Speaking of laminar flow, anyone remember the Vance & Hines systems that had a baffle at the 4 into 1 collector. The premise of this baffle was to help the flow stay laminar as the "4" ran into the "1". Not sure if they worked, however the principle is recognized and respected.

And the sum of the cams, head design and displacement must come together to assure a high enough "mach" speed is attained to assure good mixing of fuel and air. It is about that mach speed. Speed too low - poor charging and mixing, too high - probably indicates a restrictive tract.

What I found with "Engine Analyzer" is that I couldn't have it all, midrange and peak HP and had to compromise.

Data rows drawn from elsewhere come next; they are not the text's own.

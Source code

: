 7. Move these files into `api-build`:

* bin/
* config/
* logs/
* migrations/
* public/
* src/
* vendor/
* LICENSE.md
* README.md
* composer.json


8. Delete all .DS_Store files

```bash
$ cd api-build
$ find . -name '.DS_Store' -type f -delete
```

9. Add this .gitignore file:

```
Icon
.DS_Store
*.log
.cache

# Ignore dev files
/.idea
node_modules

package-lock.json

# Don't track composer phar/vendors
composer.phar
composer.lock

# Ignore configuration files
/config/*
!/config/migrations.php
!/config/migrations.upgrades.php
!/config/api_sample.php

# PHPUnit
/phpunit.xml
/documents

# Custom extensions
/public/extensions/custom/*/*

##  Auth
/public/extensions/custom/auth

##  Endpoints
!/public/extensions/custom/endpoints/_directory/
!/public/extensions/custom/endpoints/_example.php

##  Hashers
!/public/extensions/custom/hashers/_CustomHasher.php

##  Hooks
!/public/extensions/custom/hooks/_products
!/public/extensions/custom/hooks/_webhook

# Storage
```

I don't know if stock is too large or not to begin with. Anyone know how to measure mach speed on a complete engine? Good posts by all. - Dieter
 
the mach number has to be calculated. I am actually in the process of trying to build my engine in EA. :-) And then we/i can use ea to tell me what is actually going on in the engine.

Anyoen who doubts EA.... My buddy builds his engines in EA first, and in the end comes out with an engine within two or three horsepower of the prediction. And this is on 450hp engines.
 
Unless increasing displacement, I recommend blend the heads - that's all. Take out the casting marks where they are abrupt. Don't remove any excessive material.

Decent advice. Usually the factory had an idea of what it wanted and cleaning up the casting flaws just achieves the ideal of their design.

Then - glass bead the intake tracts. Hazy finish - gas tends to evaporate off of this surface well

I have thought that this would be the optimal surface finish, but never seen anyone try it or heard of a tuner advocating it. It just seems perfect - rough enough to let any fuel droplets wet out the surface and go away and keep the boundary layer tripped, but smooth enough to not cause large amounts of turbulence that will cause the effective area to go down. Anybody ever tried this, or heard of tests done on this surface finish?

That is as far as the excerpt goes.